Curlicues

12 Feb

The jigsaw was too loud for Gregory to hear the doorbell, the knock, or the pounding, but when he finished the last set of curlicues he glanced up to the monitor to see a young woman at the door holding a brown paper bag. He switched off the saw and the whirring slow-hummed to a stop. He snatched his cigar from the edge of a sawhorse as he started through the house, taking a puff and blowing out the smoke before opening the front door.

Teresa waved her hand in front of her face and winced a little, but tried to act unaffected as she caught the smell of cigar smoke mixed with sawdust. She couldn’t hide looking a little glum. “Canton Dragon?”

“That’s me!” he said.

“Fried rice, spring rolls, cashew shrimp and a Pepsi,” she said, “eighteen fifty eight.”
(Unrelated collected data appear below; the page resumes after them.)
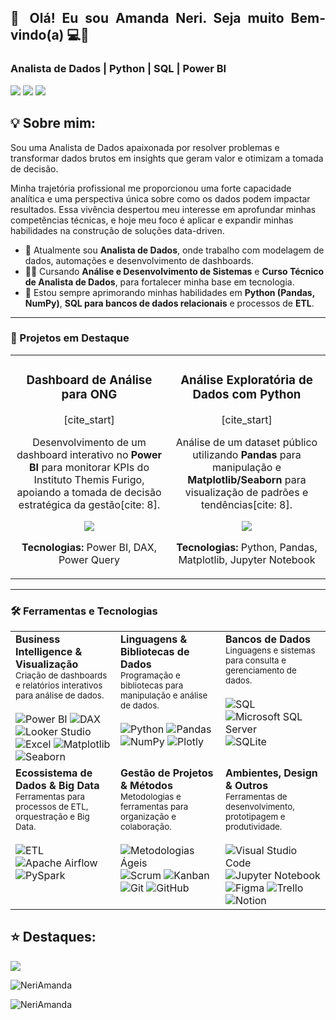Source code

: 
<h2 align="justify">🚀 Olá! Eu sou Amanda Neri. Seja muito Bem-vindo(a) 💻🤩</h2>

### Analista de Dados | Python | SQL | Power BI

<a href="mailto:mandaneri@gmail.com" title="E-mail: mandaneri@gmail.com"><img src="https://img.shields.io/badge/Gmail-D14836?style=for-the-badge&logo=gmail&logoColor=white"></a>
<a href="https://www.linkedin.com/in/amanda-neri/"><img src="https://img.shields.io/badge/LinkedIn-0077B5?style=for-the-badge&logo=linkedin&logoColor=white"></a>
<a href="https://mandaneri.wixsite.com/data-analyst"><img src="https://img.shields.io/badge/Portfólio-%234CAF50?style=for-the-badge&logo=google-chrome&logoColor=white"></a>

<h2 align="justify">💡 Sobre mim:</h2>

Sou uma Analista de Dados apaixonada por resolver problemas e transformar dados brutos em insights que geram valor e otimizam a tomada de decisão.

Minha trajetória profissional me proporcionou uma forte capacidade analítica e uma perspectiva única sobre como os dados podem impactar resultados. Essa vivência despertou meu interesse em aprofundar minhas competências técnicas, e hoje meu foco é aplicar e expandir minhas habilidades na construção de soluções data-driven.

- 🔭 Atualmente sou **Analista de Dados**, onde trabalho com modelagem de dados, automações e desenvolvimento de dashboards.
- 👩‍🎓 Cursando **Análise e Desenvolvimento de Sistemas** e **Curso Técnico de Analista de Dados**, para fortalecer minha base em tecnologia.
- 🌱 Estou sempre aprimorando minhas habilidades em **Python (Pandas, NumPy)**, **SQL para bancos de dados relacionais** e processos de **ETL**.

---

### 🚀 Projetos em Destaque

<table>
<tr>
<td width="50%">
<h3 align="center">Dashboard de Análise para ONG</h3>
<div align="center">
[cite_start]<p>Desenvolvimento de um dashboard interativo no <strong>Power BI</strong> para monitorar KPIs do Instituto Themis Furigo, apoiando a tomada de decisão estratégica da gestão[cite: 8].</p>
<p>
<a href="LINK-PARA-O-REPOSITORIO" target="_blank">
<img src="https://img.shields.io/badge/VER%20PROJETO-000?style=for-the-badge&logo=github&logoColor=white">
</a>
</p>
<p><strong>Tecnologias:</strong> Power BI, DAX, Power Query</p>
</div>
</td>
<td width="50%">
<h3 align="center">Análise Exploratória de Dados com Python</h3>
<div align="center">
[cite_start]<p>Análise de um dataset público utilizando <strong>Pandas</strong> para manipulação e <strong>Matplotlib/Seaborn</strong> para visualização de padrões e tendências[cite: 8].</p>
<p>
<a href="LINK-PARA-O-REPOSITORIO" target="_blank">
<img src="https://img.shields.io/badge/VER%20PROJETO-000?style=for-the-badge&logo=github&logoColor=white">
</a>
</p>
<p><strong>Tecnologias:</strong> Python, Pandas, Matplotlib, Jupyter Notebook</p>
</div>
</td>
</tr>
</table>

---

### 🛠️ Ferramentas e Tecnologias

<table>
  <tr>
    <td valign="top" width="33%">
      <strong>Business Intelligence & Visualização</strong><br>
      <sub>Criação de dashboards e relatórios interativos para análise de dados.</sub><br><br>
      <img src="https://img.shields.io/badge/Power%20BI-F2C811?style=for-the-badge&logo=powerbi&logoColor=black" alt="Power BI">
      <img src="https://img.shields.io/badge/DAX-black?style=for-the-badge&logo=powerbi&logoColor=white" alt="DAX">
      <img src="https://img.shields.io/badge/Looker%20Studio-4285F4?style=for-the-badge&logo=looker&logoColor=white" alt="Looker Studio">
      <img src="https://img.shields.io/badge/Excel-217346?style=for-the-badge&logo=microsoftexcel&logoColor=white" alt="Excel">
      <img src="https://img.shields.io/badge/Matplotlib-3B79A9?style=for-the-badge&logo=matplotlib&logoColor=white" alt="Matplotlib">
      <img src="https://img.shields.io/badge/Seaborn-3B79A9?style=for-the-badge&logo=seaborn&logoColor=white" alt="Seaborn">
    </td>
    <td valign="top" width="33%">
      <strong>Linguagens & Bibliotecas de Dados</strong><br>
      <sub>Programação e bibliotecas para manipulação e análise de dados.</sub><br><br>
      <img src="https://img.shields.io/badge/Python-3776AB?style=for-the-badge&logo=python&logoColor=white" alt="Python">
      <img src="https://img.shields.io/badge/Pandas-150458?style=for-the-badge&logo=pandas&logoColor=white" alt="Pandas">
      <img src="https://img.shields.io/badge/NumPy-013243?style=for-the-badge&logo=numpy&logoColor=white" alt="NumPy">
      <img src="https://img.shields.io/badge/Plotly-3F4F75?style=for-the-badge&logo=plotly&logoColor=white" alt="Plotly">
    </td>
    <td valign="top" width="33%">
      <strong>Bancos de Dados</strong><br>
      <sub>Linguagens e sistemas para consulta e gerenciamento de dados.</sub><br><br>
      <img src="https://img.shields.io/badge/SQL-025E8C?style=for-the-badge&logo=postgresql&logoColor=white" alt="SQL">
      <img src="https://img.shields.io/badge/Microsoft%20SQL%20Server-CC2927?style=for-the-badge&logo=microsoftsqlserver&logoColor=white" alt="Microsoft SQL Server">
      <img src="https://img.shields.io/badge/SQLite-003B57?style=for-the-badge&logo=sqlite&logoColor=white" alt="SQLite">
    </td>
  </tr>
  <tr>
    <td valign="top" width="33%">
      <strong>Ecossistema de Dados & Big Data</strong><br>
      <sub>Ferramentas para processos de ETL, orquestração e Big Data.</sub><br><br>
      <img src="https://img.shields.io/badge/ETL-4479A1?style=for-the-badge&logo=ibm&logoColor=white" alt="ETL">
      <img src="https://img.shields.io/badge/Apache%20Airflow-017CEE?style=for-the-badge&logo=apacheairflow&logoColor=white" alt="Apache Airflow">
      <img src="https://img.shields.io/badge/PySpark-E25A1C?style=for-the-badge&logo=apachespark&logoColor=white" alt="PySpark">
    </td>
    <td valign="top" width="33%">
      <strong>Gestão de Projetos & Métodos</strong><br>
      <sub>Metodologias e ferramentas para organização e colaboração.</sub><br><br>
      <img src="https://img.shields.io/badge/Metodologias%20Ágeis-0078D4?style=for-the-badge&logo=azuredevops&logoColor=white" alt="Metodologias Ágeis">
      <img src="https://img.shields.io/badge/Scrum-0078D4?style=for-the-badge&logo=azuredevops&logoColor=white" alt="Scrum">
      <img src="https://img.shields.io/badge/Kanban-0052CC?style=for-the-badge&logo=trello&logoColor=white" alt="Kanban">
      <img src="https://img.shields.io/badge/Git-F05032?style=for-the-badge&logo=git&logoColor=white" alt="Git">
      <img src="https://img.shields.io/badge/GitHub-181717?style=for-the-badge&logo=github&logoColor=white" alt="GitHub">
    </td>
    <td valign="top" width="33%">
      <strong>Ambientes, Design & Outros</strong><br>
      <sub>Ferramentas de desenvolvimento, prototipagem e produtividade.</sub><br><br>
      <img src="https://img.shields.io/badge/VS%20Code-007ACC?style=for-the-badge&logo=visualstudiocode&logoColor=white" alt="Visual Studio Code">
      <img src="https://img.shields.io/badge/Jupyter-F37626?style=for-the-badge&logo=jupyter&logoColor=white" alt="Jupyter Notebook">
      <img src="https://img.shields.io/badge/Figma-F24E1E?style=for-the-badge&logo=figma&logoColor=white" alt="Figma">
      <img src="https://img.shields.io/badge/Trello-0052CC?style=for-the-badge&logo=trello&logoColor=white" alt="Trello">
      <img src="https://img.shields.io/badge/Notion-000000?style=for-the-badge&logo=notion&logoColor=white" alt="Notion">
    </td>
  </tr>
</table>



<h2 align="justify">⭐ Destaques:</h2>

<img src="https://github-readme-stats.vercel.app/api?username=NeriAmanda&show_icons=true&theme=radical&include_all_commits=true"><p>
<img align="center" src="https://github-readme-streak-stats.herokuapp.com/?user=NeriAmanda&theme=radical" alt="NeriAmanda" />
<p><img align="center" src="https://github-readme-stats.vercel.app/api/top-langs/?username=NeriAmanda&layout=compact&theme=radical" alt="NeriAmanda" /></p>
Gregory reached into his pocket and pulled out his wallet, then fingered through some bills and handed her a twenty.

“What’s gotcha down?” he said.

“Oh my friends’ new band is at this club and everybody’s going and I didn’t say anything soon enough so I’m the one working.”

“I thought restaurant people always wanted Saturday nights.”

“We usually do. I’m sorry. I shouldn’t complain to the customers. I’m sorry.”

“Here then,” he said pulling out a ten to add to the sum as he took the bag, “Night’s not a total loss.”

“Wow, thank you!” she said suspending motion a moment, “Are you sure? I wasn’t trying to–?”

He waved her off and she backed and turned away walking. Short of closing the door he called after her,  “Sometimes you don’t fight for something and you get something good anyway. Just remember that. They’ll play again and you’ll have a few bucks in your pocket.”

“I hope.”

“Nothing’s an end in itself, you’ll get more chances,” he said with a wave, looking down with a smile, closing the door.

He served himself up a plate, put the containers in the refrigerator and went into the workshop to eat while contemplating the chair he was crafting. It was all put together except for the backrest which he was carefully carving with curlicues. “Curlicues,” he muttered prodding through the shrimp to pick out cashews. “Ma baby loves the curlicues…”

She would be home in three more days. The chair would be waiting for her in the living room, polished smooth and inviting. He imagined her relaxing in it, reading a book, listening to music, talking with him about the road. She’d tell about the triumphs, keep the spin upbeat. He’d avoid lines of questioning that turned toward the  the dreams she once had for herself because now they’d just just stiffen her spirit, but he’d listen to the melody in her storytelling, his reactions cutting a fine line, carefully coiling his end of the conversation hoping she would recognize she was marvelous beyond her vocation. He hoped she would hear her own voice the way he heard it, like honey and velvet, riot and outrage, soul and simmer and sexuality.

As usual she’d leave the tedium out of the tales, avoid the subject of whether the price was worth the cost of long absences from home and distance from where she wanted to be. She’d minimize the long drives, the bad motels, the cramped van, the drunk audiences, the deaf sound mixers and the slightly sour feeling she’d get looking out on the crowd to realize most of them weren’t even listening, too young to appreciate a Heart tribute band.